=== DATA FOR THE TASK ===

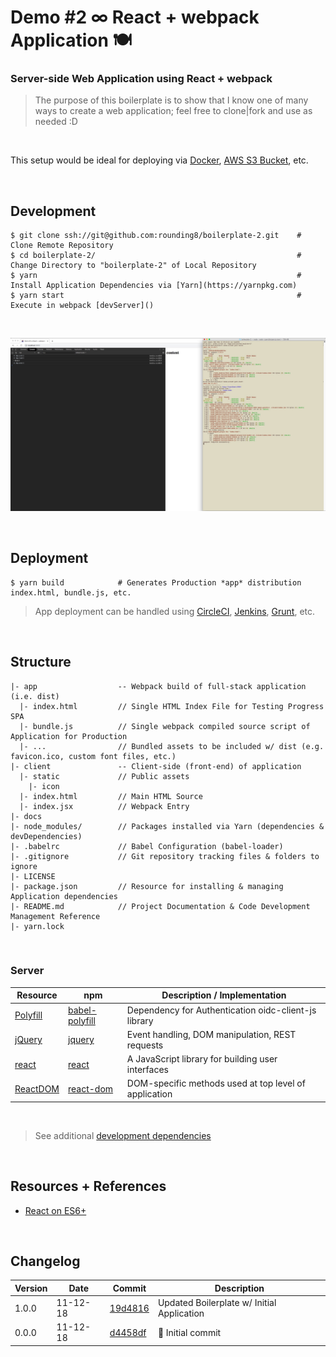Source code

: 
# Demo #2 ∞ React + webpack Application 🍽

### Server-side Web Application using React + webpack

> The purpose of this boilerplate is to show that I know one of many ways to create a web application; feel free to clone|fork and use as needed :D

<br>

This setup would be ideal for deploying via [Docker](https://www.docker.com), [AWS S3 Bucket](https://aws.amazon.com/s3), etc.

<br>

## Development

```
$ git clone ssh://git@github.com:rounding8/boilerplate-2.git    # Clone Remote Repository
$ cd boilerplate-2/                                             # Change Directory to "boilerplate-2" of Local Repository
$ yarn                                                          # Install Application Dependencies via [Yarn](https://yarnpkg.com)
$ yarn start                                                    # Execute in webpack [devServer]()
```

<br>

![screenshot-1](https://github.com/rounding8/boilerplate-2/blob/master/docs/screenshot-1.jpg)

<br>

## Deployment

```
$ yarn build            # Generates Production *app* distribution index.html, bundle.js, etc.
```

> App deployment can be handled using [CircleCI](https://circleci.com), [Jenkins](https://jenkins.io), [Grunt](https://gruntjs.com), etc.

<br>

## Structure

```
|- app                  -- Webpack build of full-stack application (i.e. dist)
  |- index.html         // Single HTML Index File for Testing Progress SPA
  |- bundle.js          // Single webpack compiled source script of Application for Production
  |- ...                // Bundled assets to be included w/ dist (e.g. favicon.ico, custom font files, etc.)
|- client               -- Client-side (front-end) of application
  |- static             // Public assets
    |- icon
  |- index.html         // Main HTML Source
  |- index.jsx          // Webpack Entry
|- docs
|- node_modules/        // Packages installed via Yarn (dependencies & devDependencies)
|- .babelrc             // Babel Configuration (babel-loader)
|- .gitignore           // Git repository tracking files & folders to ignore
|- LICENSE
|- package.json         // Resource for installing & managing Application dependencies
|- README.md            // Project Documentation & Code Development Management Reference
|- yarn.lock
```

<br>

### Server

| Resource                                            | npm                                                            | Description / Implementation                          |
|-----------------------------------------------------|----------------------------------------------------------------|-------------------------------------------------------|
| [Polyfill](https://babeljs.io/docs/usage/polyfill)  | [babel-polyfill](https://www.npmjs.com/package/babel-polyfill) | Dependency for Authentication oidc-client-js library  |
| [jQuery](https://jquery.com)                        | [jquery](https://www.npmjs.com/package/jquery)                 | Event handling, DOM manipulation, REST requests       |
| [react](https://reactjs.org)                        | [react](https://www.npmjs.com/package/react)                   | A JavaScript library for building user interfaces     |
| [ReactDOM](https://reactjs.org/docs/react-dom.html) | [react-dom](https://www.npmjs.com/package/react-dom)           | DOM-specific methods used at top level of application |

<br>

> See additional [development dependencies](https://github.com/rounding8/boilerplate-2/blob/master/package.json#L22-L32)

<br>

## Resources + References

* [React on ES6+](https://babeljs.io/blog/2015/06/07/react-on-es6-plus)

<br>

## Changelog

| Version | Date     | Commit                                                                                                | Description |
|---------|----------|-------------------------------------------------------------------------------------------------------|-------------|
| 1.0.0   | 11-12-18 | [19d4816](https://github.com/rounding8/boilerplate-2/commit/2c59de8d132f2c26dca35913820c70218360e82b) | Updated Boilerplate w/ Initial Application |
| 0.0.0   | 11-12-18 | [d4458df](https://github.com/rounding8/boilerplate-2/commit/d4458dff80db7f09a930f74fc58d63cc8a11ff2d) | 🎉  Initial commit |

===

> [WHAT TO WORK ON]:
Beginning at the line that contains "Version | Date" and ending at the last line above, copy each line without any change.

> [WRITTEN RESPONSE]:
| Version | Date     | Commit                                                                                                | Description |
|---------|----------|-------------------------------------------------------------------------------------------------------|-------------|
| 1.0.0   | 11-12-18 | [19d4816](https://github.com/rounding8/boilerplate-2/commit/2c59de8d132f2c26dca35913820c70218360e82b) | Updated Boilerplate w/ Initial Application |
| 0.0.0   | 11-12-18 | [d4458df](https://github.com/rounding8/boilerplate-2/commit/d4458dff80db7f09a930f74fc58d63cc8a11ff2d) | 🎉  Initial commit |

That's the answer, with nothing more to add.